Filter the entries below down to the lines that hold "melee".

LISTED ENTRIES:
----------------

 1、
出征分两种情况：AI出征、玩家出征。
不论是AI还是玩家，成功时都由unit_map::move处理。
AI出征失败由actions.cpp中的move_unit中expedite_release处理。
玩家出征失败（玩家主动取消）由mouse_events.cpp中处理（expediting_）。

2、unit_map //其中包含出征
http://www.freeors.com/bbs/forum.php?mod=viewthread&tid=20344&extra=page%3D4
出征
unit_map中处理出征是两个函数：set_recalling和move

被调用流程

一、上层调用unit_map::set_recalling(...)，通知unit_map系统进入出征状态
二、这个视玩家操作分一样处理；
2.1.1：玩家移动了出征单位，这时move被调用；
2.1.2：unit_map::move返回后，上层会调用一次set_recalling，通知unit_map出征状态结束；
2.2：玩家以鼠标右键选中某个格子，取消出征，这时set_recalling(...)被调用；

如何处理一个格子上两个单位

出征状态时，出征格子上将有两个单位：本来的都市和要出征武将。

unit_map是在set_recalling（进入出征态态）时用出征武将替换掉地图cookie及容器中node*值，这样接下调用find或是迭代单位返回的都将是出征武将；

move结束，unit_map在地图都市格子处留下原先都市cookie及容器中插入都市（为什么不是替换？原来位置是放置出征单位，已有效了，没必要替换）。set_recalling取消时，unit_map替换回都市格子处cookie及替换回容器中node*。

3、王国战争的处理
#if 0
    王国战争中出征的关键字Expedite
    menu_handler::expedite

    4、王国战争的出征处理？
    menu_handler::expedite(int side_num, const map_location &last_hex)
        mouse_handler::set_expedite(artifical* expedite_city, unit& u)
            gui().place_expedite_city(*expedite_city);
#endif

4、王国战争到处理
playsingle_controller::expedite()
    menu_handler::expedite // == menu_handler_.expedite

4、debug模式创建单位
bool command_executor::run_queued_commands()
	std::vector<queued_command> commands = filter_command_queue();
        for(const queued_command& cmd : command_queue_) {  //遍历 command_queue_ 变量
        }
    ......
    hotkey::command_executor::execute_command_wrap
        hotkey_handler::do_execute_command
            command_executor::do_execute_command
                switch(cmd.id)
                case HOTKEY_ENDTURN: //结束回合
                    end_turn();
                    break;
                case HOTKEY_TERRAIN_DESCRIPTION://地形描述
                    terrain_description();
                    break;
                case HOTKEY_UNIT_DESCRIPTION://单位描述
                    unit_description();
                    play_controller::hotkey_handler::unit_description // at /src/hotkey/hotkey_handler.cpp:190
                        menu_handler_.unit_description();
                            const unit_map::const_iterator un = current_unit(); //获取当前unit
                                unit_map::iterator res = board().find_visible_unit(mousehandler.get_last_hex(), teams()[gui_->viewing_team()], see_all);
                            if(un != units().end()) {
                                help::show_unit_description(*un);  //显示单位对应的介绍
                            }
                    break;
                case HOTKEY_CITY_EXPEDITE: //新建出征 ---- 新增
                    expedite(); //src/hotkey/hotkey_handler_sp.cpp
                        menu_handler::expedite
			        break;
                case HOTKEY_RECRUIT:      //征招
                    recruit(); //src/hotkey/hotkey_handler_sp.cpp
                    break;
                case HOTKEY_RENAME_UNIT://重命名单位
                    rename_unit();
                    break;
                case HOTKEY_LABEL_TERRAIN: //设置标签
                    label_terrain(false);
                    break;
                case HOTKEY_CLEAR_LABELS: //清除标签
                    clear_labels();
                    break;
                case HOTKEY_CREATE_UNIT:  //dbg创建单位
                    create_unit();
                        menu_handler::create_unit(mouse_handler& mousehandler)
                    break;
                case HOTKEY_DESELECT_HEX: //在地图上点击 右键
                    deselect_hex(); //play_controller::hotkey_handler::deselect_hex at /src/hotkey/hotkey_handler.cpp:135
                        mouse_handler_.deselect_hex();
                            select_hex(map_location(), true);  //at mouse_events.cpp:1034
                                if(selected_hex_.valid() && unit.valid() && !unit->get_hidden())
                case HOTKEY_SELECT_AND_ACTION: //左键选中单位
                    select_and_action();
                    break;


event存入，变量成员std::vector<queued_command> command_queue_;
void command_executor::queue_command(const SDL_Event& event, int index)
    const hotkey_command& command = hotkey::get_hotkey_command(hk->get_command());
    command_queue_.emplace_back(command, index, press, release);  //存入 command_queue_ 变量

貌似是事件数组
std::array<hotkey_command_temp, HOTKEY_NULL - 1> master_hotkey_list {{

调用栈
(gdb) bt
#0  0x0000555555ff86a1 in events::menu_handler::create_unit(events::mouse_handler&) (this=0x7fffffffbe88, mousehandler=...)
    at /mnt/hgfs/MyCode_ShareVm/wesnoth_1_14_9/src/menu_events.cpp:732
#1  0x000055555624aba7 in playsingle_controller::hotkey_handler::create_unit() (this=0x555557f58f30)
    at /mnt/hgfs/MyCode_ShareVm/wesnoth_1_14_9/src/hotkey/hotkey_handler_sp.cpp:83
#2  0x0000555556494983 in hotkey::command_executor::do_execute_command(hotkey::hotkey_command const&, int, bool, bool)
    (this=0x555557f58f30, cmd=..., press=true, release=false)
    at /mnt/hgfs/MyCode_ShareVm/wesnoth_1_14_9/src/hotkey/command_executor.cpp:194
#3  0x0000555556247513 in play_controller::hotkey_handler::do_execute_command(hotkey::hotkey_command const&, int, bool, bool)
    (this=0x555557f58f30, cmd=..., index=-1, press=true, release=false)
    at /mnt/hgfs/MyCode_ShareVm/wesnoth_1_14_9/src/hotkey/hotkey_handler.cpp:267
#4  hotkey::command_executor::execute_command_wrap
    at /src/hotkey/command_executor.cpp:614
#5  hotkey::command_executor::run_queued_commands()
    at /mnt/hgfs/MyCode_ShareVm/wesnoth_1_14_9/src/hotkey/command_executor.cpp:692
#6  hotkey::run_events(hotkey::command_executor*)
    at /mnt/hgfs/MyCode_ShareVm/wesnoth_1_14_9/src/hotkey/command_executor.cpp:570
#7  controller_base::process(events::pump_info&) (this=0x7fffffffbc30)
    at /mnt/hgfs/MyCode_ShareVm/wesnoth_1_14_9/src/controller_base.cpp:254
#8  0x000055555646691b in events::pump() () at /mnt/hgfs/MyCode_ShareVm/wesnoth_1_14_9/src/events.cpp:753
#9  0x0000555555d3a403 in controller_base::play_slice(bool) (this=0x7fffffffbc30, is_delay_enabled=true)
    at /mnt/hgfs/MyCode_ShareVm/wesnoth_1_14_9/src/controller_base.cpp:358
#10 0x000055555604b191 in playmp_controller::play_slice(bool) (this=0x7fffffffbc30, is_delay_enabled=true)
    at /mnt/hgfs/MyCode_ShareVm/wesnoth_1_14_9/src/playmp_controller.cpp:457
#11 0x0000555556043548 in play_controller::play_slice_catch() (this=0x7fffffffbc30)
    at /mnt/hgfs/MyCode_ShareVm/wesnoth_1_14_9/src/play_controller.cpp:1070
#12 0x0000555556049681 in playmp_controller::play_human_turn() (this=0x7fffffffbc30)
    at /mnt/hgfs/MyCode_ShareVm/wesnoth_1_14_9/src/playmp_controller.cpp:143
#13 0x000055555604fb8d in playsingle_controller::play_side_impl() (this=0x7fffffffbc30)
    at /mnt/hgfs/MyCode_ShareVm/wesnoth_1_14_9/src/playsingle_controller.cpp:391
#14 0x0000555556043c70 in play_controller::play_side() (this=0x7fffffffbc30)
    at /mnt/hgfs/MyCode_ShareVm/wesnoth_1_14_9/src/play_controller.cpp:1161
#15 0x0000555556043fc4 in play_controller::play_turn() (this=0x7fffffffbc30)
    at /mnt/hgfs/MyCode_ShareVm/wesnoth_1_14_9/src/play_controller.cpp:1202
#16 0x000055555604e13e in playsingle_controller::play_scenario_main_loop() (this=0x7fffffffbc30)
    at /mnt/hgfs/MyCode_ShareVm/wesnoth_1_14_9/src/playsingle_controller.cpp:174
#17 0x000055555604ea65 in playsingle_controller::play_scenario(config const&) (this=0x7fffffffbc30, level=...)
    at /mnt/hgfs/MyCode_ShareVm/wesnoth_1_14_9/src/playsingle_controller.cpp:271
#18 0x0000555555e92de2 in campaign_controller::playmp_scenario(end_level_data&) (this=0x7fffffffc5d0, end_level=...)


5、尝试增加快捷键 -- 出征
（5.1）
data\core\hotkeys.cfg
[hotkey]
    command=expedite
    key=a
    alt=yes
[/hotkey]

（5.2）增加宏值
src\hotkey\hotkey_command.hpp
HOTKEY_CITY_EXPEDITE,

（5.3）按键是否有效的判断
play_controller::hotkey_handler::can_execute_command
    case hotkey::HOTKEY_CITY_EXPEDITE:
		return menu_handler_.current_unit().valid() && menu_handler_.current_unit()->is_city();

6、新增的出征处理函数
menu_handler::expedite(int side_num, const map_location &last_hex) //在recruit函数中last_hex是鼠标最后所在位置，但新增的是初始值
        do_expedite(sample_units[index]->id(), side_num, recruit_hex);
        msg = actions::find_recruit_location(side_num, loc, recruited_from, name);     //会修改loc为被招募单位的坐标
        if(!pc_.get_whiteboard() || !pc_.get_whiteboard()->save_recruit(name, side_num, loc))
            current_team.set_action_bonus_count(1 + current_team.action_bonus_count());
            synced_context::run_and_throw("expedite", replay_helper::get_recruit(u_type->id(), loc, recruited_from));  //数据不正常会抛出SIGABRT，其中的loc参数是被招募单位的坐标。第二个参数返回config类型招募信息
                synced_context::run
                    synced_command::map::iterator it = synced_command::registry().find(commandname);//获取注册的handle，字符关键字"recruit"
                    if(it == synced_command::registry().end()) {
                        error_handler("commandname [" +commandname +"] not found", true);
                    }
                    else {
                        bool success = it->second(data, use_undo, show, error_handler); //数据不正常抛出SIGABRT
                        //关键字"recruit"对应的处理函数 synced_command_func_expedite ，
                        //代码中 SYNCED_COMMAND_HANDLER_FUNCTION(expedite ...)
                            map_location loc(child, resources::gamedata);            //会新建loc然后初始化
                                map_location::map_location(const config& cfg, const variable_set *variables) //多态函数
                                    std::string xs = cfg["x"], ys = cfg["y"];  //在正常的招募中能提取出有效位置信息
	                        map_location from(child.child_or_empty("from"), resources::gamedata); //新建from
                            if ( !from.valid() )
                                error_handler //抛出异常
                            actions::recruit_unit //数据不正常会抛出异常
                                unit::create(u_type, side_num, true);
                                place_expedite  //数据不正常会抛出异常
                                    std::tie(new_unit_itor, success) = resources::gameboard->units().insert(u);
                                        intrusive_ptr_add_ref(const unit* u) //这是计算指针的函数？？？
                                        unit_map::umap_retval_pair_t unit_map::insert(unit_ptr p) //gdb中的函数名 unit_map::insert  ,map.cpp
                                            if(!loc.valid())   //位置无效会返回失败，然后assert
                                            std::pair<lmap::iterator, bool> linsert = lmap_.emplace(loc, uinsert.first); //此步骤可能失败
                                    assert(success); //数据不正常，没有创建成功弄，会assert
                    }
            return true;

----------------

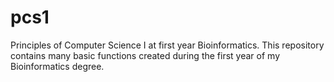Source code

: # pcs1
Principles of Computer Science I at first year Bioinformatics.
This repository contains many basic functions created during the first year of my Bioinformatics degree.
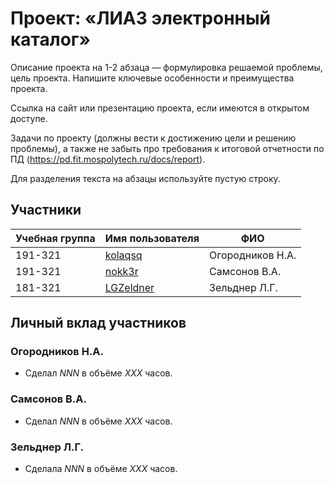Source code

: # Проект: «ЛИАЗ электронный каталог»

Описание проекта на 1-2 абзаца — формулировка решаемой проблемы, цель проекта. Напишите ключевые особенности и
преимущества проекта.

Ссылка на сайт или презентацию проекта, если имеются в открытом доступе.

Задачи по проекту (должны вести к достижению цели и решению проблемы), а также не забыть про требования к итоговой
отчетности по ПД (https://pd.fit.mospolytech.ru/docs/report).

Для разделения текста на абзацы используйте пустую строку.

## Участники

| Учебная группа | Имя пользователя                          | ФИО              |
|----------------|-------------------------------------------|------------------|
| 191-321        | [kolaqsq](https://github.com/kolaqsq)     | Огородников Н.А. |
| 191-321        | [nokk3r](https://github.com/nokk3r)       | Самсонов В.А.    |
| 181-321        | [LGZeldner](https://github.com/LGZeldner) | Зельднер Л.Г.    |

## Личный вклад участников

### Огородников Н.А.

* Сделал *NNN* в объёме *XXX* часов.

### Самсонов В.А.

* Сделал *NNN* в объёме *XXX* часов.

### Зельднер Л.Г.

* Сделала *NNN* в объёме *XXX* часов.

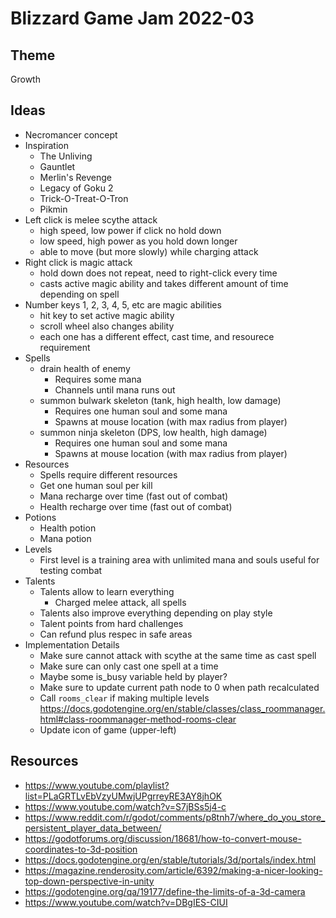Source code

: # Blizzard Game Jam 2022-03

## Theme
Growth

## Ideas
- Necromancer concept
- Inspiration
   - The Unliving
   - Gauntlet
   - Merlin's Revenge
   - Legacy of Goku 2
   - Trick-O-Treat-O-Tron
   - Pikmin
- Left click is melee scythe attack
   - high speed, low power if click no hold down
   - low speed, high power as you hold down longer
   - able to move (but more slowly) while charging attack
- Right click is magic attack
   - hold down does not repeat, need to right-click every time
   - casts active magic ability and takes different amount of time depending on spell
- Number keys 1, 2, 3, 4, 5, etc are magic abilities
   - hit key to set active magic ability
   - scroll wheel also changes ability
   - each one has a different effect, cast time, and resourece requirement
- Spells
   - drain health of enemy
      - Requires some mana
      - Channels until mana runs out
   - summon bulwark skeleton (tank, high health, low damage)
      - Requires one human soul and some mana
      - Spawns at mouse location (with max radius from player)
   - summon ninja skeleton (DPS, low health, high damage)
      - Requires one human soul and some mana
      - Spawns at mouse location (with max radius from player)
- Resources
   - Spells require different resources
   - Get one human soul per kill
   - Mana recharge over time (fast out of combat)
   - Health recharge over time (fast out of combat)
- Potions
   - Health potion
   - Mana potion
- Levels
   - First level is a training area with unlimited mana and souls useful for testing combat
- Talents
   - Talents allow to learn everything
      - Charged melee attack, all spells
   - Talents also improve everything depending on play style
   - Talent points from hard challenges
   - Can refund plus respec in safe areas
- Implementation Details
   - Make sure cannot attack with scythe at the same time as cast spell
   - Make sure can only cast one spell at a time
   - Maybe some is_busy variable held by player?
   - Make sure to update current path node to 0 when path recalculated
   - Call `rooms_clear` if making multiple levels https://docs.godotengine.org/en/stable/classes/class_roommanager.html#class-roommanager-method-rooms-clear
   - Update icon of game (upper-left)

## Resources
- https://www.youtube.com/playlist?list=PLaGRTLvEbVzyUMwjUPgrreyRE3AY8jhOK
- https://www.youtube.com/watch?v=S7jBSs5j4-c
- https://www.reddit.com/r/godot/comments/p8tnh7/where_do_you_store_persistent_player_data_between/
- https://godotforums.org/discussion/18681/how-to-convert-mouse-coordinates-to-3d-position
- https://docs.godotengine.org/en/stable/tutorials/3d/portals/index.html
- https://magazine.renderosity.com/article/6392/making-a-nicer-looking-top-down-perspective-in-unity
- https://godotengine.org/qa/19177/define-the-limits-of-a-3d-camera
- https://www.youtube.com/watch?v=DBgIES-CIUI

----------------

EXPECTED ANSWER:
- Left click is melee scythe attack
      - Charged melee attack, all spells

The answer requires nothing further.